'''

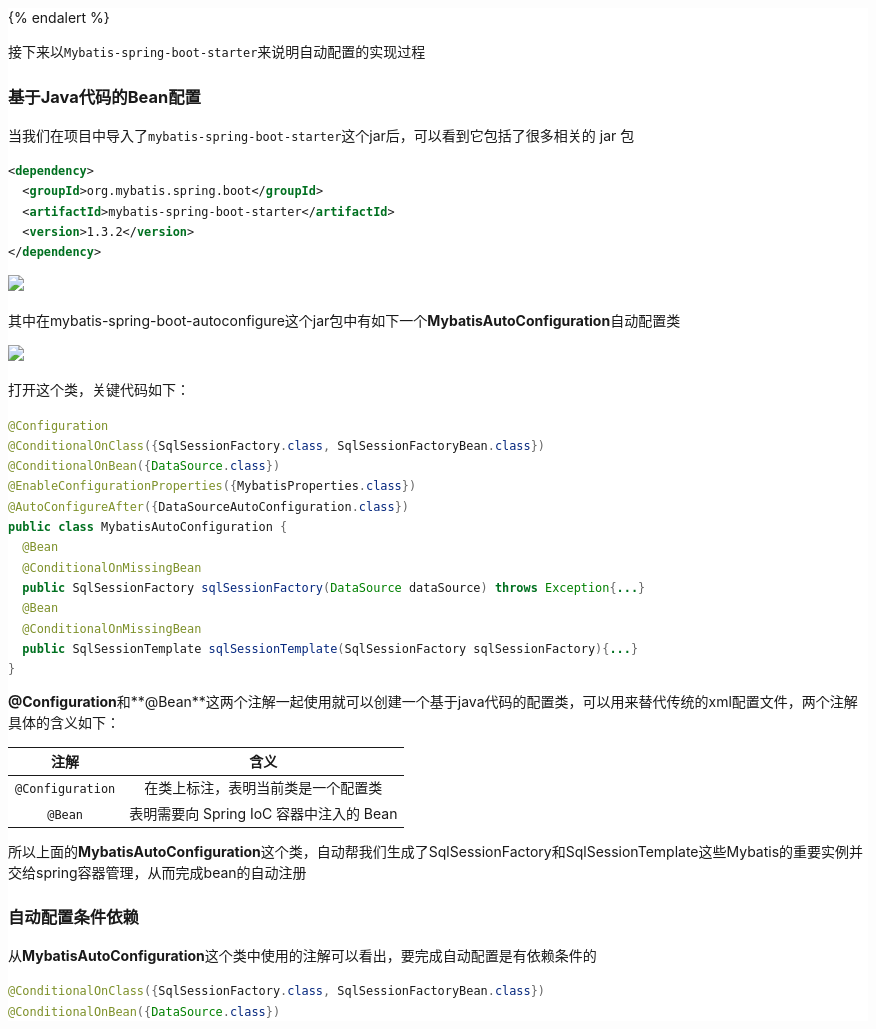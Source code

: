 {% endalert %}

接下来以`Mybatis-spring-boot-starter`来说明自动配置的实现过程

### 基于Java代码的Bean配置

当我们在项目中导入了`mybatis-spring-boot-starter`这个jar后，可以看到它包括了很多相关的 jar 包

```xml
<dependency>
  <groupId>org.mybatis.spring.boot</groupId>
  <artifactId>mybatis-spring-boot-starter</artifactId>
  <version>1.3.2</version>
</dependency>
```

![](https://cdn.jsdelivr.net/gh/pineapple-man/blogImage@main/image/springboot/springboot-mybatisStarter.png)

其中在mybatis-spring-boot-autoconfigure这个jar包中有如下一个**MybatisAutoConfiguration**自动配置类

![](https://cdn.jsdelivr.net/gh/pineapple-man/blogImage@main/image/springboot/springboot-mybaits-autoconfiguration.png)

打开这个类，关键代码如下：

```java
@Configuration
@ConditionalOnClass({SqlSessionFactory.class, SqlSessionFactoryBean.class})
@ConditionalOnBean({DataSource.class})
@EnableConfigurationProperties({MybatisProperties.class})
@AutoConfigureAfter({DataSourceAutoConfiguration.class})
public class MybatisAutoConfiguration {
  @Bean
  @ConditionalOnMissingBean
  public SqlSessionFactory sqlSessionFactory(DataSource dataSource) throws Exception{...}
  @Bean
  @ConditionalOnMissingBean
  public SqlSessionTemplate sqlSessionTemplate(SqlSessionFactory sqlSessionFactory){...}
}
```

**@Configuration**和**@Bean**这两个注解一起使用就可以创建一个基于java代码的配置类，可以用来替代传统的xml配置文件，两个注解具体的含义如下：

|       注解       |                  含义                   |
| :--------------: | :-------------------------------------: |
| `@Configuration` |   在类上标注，表明当前类是一个配置类    |
|     `@Bean`      | 表明需要向 Spring IoC 容器中注入的 Bean |

所以上面的**MybatisAutoConfiguration**这个类，自动帮我们生成了SqlSessionFactory和SqlSessionTemplate这些Mybatis的重要实例并交给spring容器管理，从而完成bean的自动注册

### 自动配置条件依赖

从**MybatisAutoConfiguration**这个类中使用的注解可以看出，要完成自动配置是有依赖条件的

```java
@ConditionalOnClass({SqlSessionFactory.class, SqlSessionFactoryBean.class})
@ConditionalOnBean({DataSource.class})
```
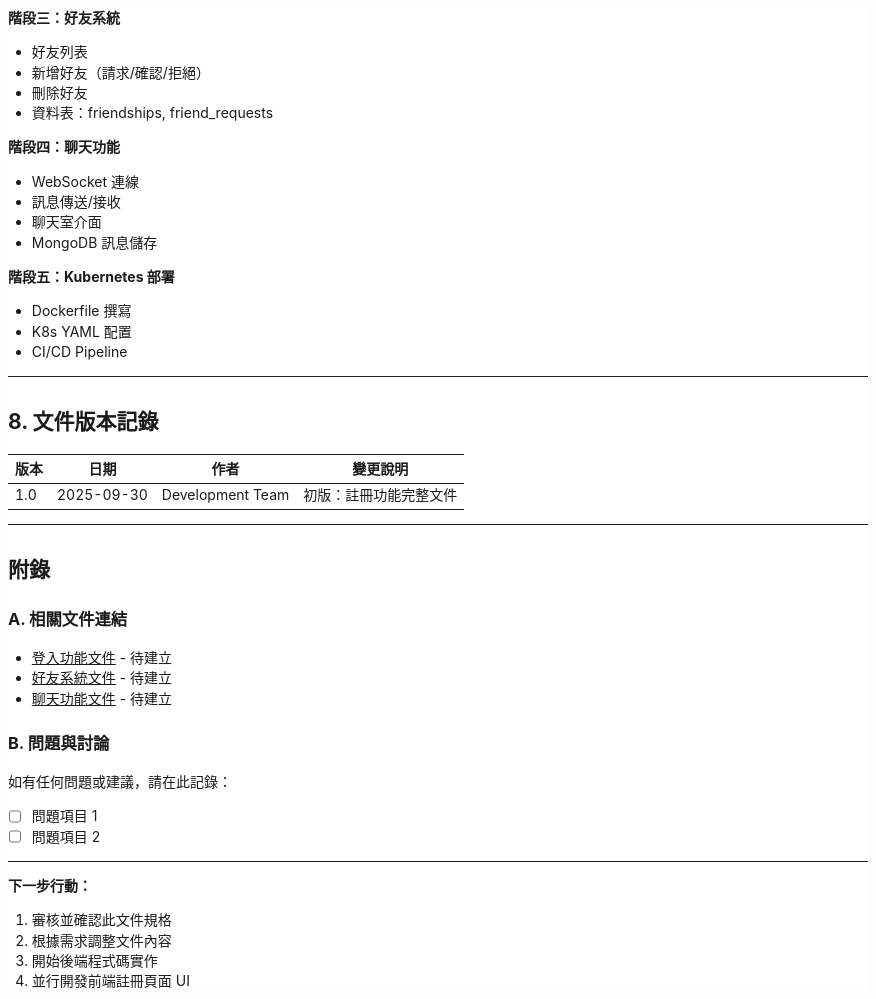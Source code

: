 **階段三：好友系統**
- 好友列表
- 新增好友（請求/確認/拒絕）
- 刪除好友
- 資料表：friendships, friend_requests

**階段四：聊天功能**
- WebSocket 連線
- 訊息傳送/接收
- 聊天室介面
- MongoDB 訊息儲存

**階段五：Kubernetes 部署**
- Dockerfile 撰寫
- K8s YAML 配置
- CI/CD Pipeline

---

## 8. 文件版本記錄

| 版本 | 日期 | 作者 | 變更說明 |
|-----|------|------|---------|
| 1.0 | 2025-09-30 | Development Team | 初版：註冊功能完整文件 |

---

## 附錄

### A. 相關文件連結

- [登入功能文件](./02-login.md) - 待建立
- [好友系統文件](./03-friend-system.md) - 待建立
- [聊天功能文件](./04-chat-function.md) - 待建立

### B. 問題與討論

如有任何問題或建議，請在此記錄：

- [ ] 問題項目 1
- [ ] 問題項目 2

---

**下一步行動：**
1. 審核並確認此文件規格
2. 根據需求調整文件內容
3. 開始後端程式碼實作
4. 並行開發前端註冊頁面 UI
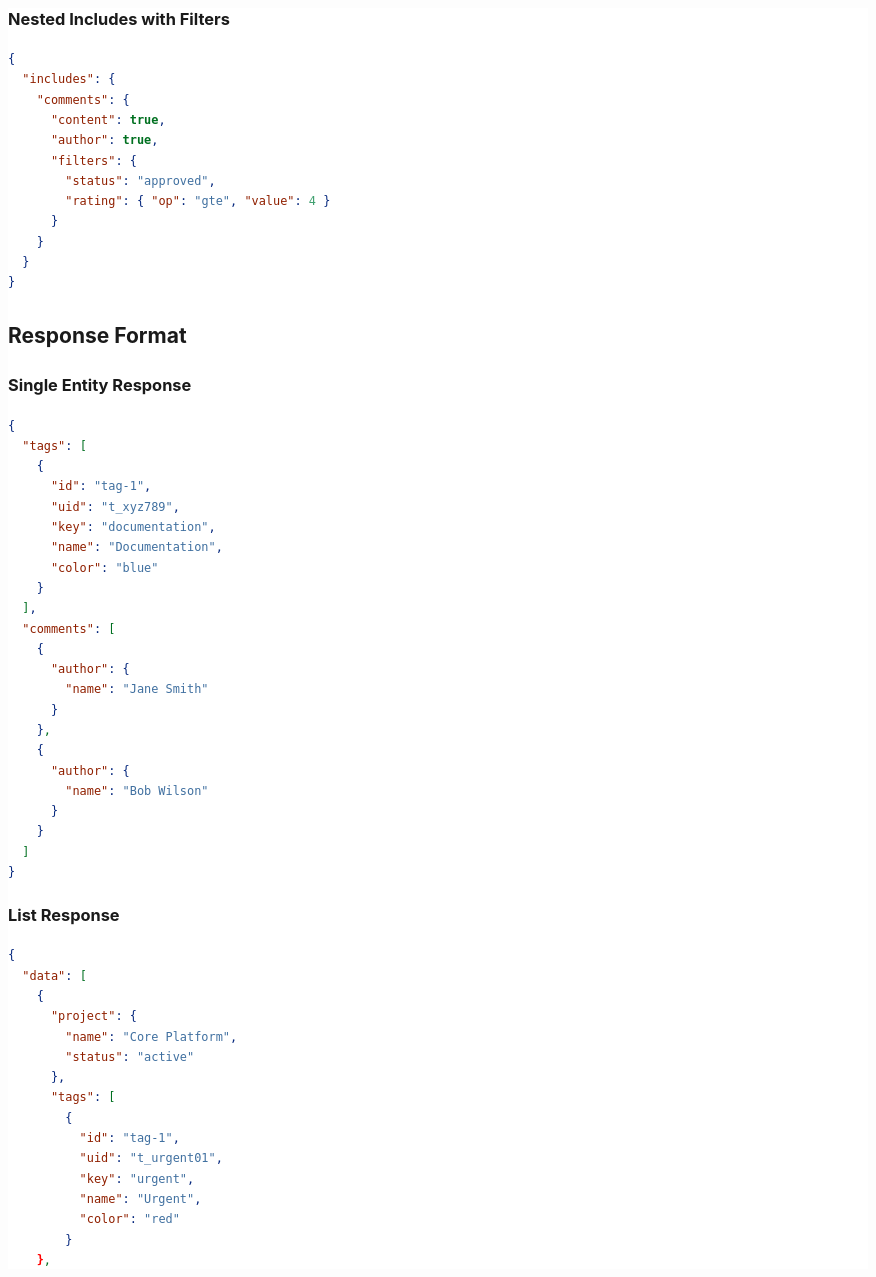 ### Nested Includes with Filters
```json
{
  "includes": {
    "comments": {
      "content": true,
      "author": true,
      "filters": {
        "status": "approved",
        "rating": { "op": "gte", "value": 4 }
      }
    }
  }
}
```

## Response Format

### Single Entity Response
```json
{
  "tags": [
    {
      "id": "tag-1",
      "uid": "t_xyz789",
      "key": "documentation",
      "name": "Documentation",
      "color": "blue"
    }
  ],
  "comments": [
    {
      "author": {
        "name": "Jane Smith"
      }
    },
    {
      "author": {
        "name": "Bob Wilson"
      }
    }
  ]
}
```

### List Response
```json
{
  "data": [
    {
      "project": {
        "name": "Core Platform",
        "status": "active"
      },
      "tags": [
        {
          "id": "tag-1",
          "uid": "t_urgent01",
          "key": "urgent",
          "name": "Urgent",
          "color": "red"
        }
    },
```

'''

Would you return the material exactly, images excluded?

Output for this task
Source code

: {% endalert %}

接下来以`Mybatis-spring-boot-starter`来说明自动配置的实现过程

### 基于Java代码的Bean配置

当我们在项目中导入了`mybatis-spring-boot-starter`这个jar后，可以看到它包括了很多相关的 jar 包

```xml
<dependency>
  <groupId>org.mybatis.spring.boot</groupId>
  <artifactId>mybatis-spring-boot-starter</artifactId>
  <version>1.3.2</version>
</dependency>
```

![](https://cdn.jsdelivr.net/gh/pineapple-man/blogImage@main/image/springboot/springboot-mybatisStarter.png)

其中在mybatis-spring-boot-autoconfigure这个jar包中有如下一个**MybatisAutoConfiguration**自动配置类

![](https://cdn.jsdelivr.net/gh/pineapple-man/blogImage@main/image/springboot/springboot-mybaits-autoconfiguration.png)

打开这个类，关键代码如下：

```java
@Configuration
@ConditionalOnClass({SqlSessionFactory.class, SqlSessionFactoryBean.class})
@ConditionalOnBean({DataSource.class})
@EnableConfigurationProperties({MybatisProperties.class})
@AutoConfigureAfter({DataSourceAutoConfiguration.class})
public class MybatisAutoConfiguration {
  @Bean
  @ConditionalOnMissingBean
  public SqlSessionFactory sqlSessionFactory(DataSource dataSource) throws Exception{...}
  @Bean
  @ConditionalOnMissingBean
  public SqlSessionTemplate sqlSessionTemplate(SqlSessionFactory sqlSessionFactory){...}
}
```

**@Configuration**和**@Bean**这两个注解一起使用就可以创建一个基于java代码的配置类，可以用来替代传统的xml配置文件，两个注解具体的含义如下：

|       注解       |                  含义                   |
| :--------------: | :-------------------------------------: |
| `@Configuration` |   在类上标注，表明当前类是一个配置类    |
|     `@Bean`      | 表明需要向 Spring IoC 容器中注入的 Bean |

所以上面的**MybatisAutoConfiguration**这个类，自动帮我们生成了SqlSessionFactory和SqlSessionTemplate这些Mybatis的重要实例并交给spring容器管理，从而完成bean的自动注册

### 自动配置条件依赖

从**MybatisAutoConfiguration**这个类中使用的注解可以看出，要完成自动配置是有依赖条件的

```java
@ConditionalOnClass({SqlSessionFactory.class, SqlSessionFactoryBean.class})
@ConditionalOnBean({DataSource.class})
```
Source code

: **階段三：好友系統**
- 好友列表
- 新增好友（請求/確認/拒絕）
- 刪除好友
- 資料表：friendships, friend_requests

**階段四：聊天功能**
- WebSocket 連線
- 訊息傳送/接收
- 聊天室介面
- MongoDB 訊息儲存

**階段五：Kubernetes 部署**
- Dockerfile 撰寫
- K8s YAML 配置
- CI/CD Pipeline

---

## 8. 文件版本記錄

| 版本 | 日期 | 作者 | 變更說明 |
|-----|------|------|---------|
| 1.0 | 2025-09-30 | Development Team | 初版：註冊功能完整文件 |

---

## 附錄

### A. 相關文件連結

- [登入功能文件](./02-login.md) - 待建立
- [好友系統文件](./03-friend-system.md) - 待建立
- [聊天功能文件](./04-chat-function.md) - 待建立

### B. 問題與討論

如有任何問題或建議，請在此記錄：

- [ ] 問題項目 1
- [ ] 問題項目 2

---

**下一步行動：**
1. 審核並確認此文件規格
2. 根據需求調整文件內容
3. 開始後端程式碼實作
4. 並行開發前端註冊頁面 UI
 ### Nested Includes with Filters
```json
{
  "includes": {
    "comments": {
      "content": true,
      "author": true,
      "filters": {
        "status": "approved",
        "rating": { "op": "gte", "value": 4 }
      }
    }
  }
}
```

## Response Format

### Single Entity Response
```json
{
  "tags": [
    {
      "id": "tag-1",
      "uid": "t_xyz789",
      "key": "documentation",
      "name": "Documentation",
      "color": "blue"
    }
  ],
  "comments": [
    {
      "author": {
        "name": "Jane Smith"
      }
    },
    {
      "author": {
        "name": "Bob Wilson"
      }
    }
  ]
}
```

### List Response
```json
{
  "data": [
    {
      "project": {
        "name": "Core Platform",
        "status": "active"
      },
      "tags": [
        {
          "id": "tag-1",
          "uid": "t_urgent01",
          "key": "urgent",
          "name": "Urgent",
          "color": "red"
        }
    },
```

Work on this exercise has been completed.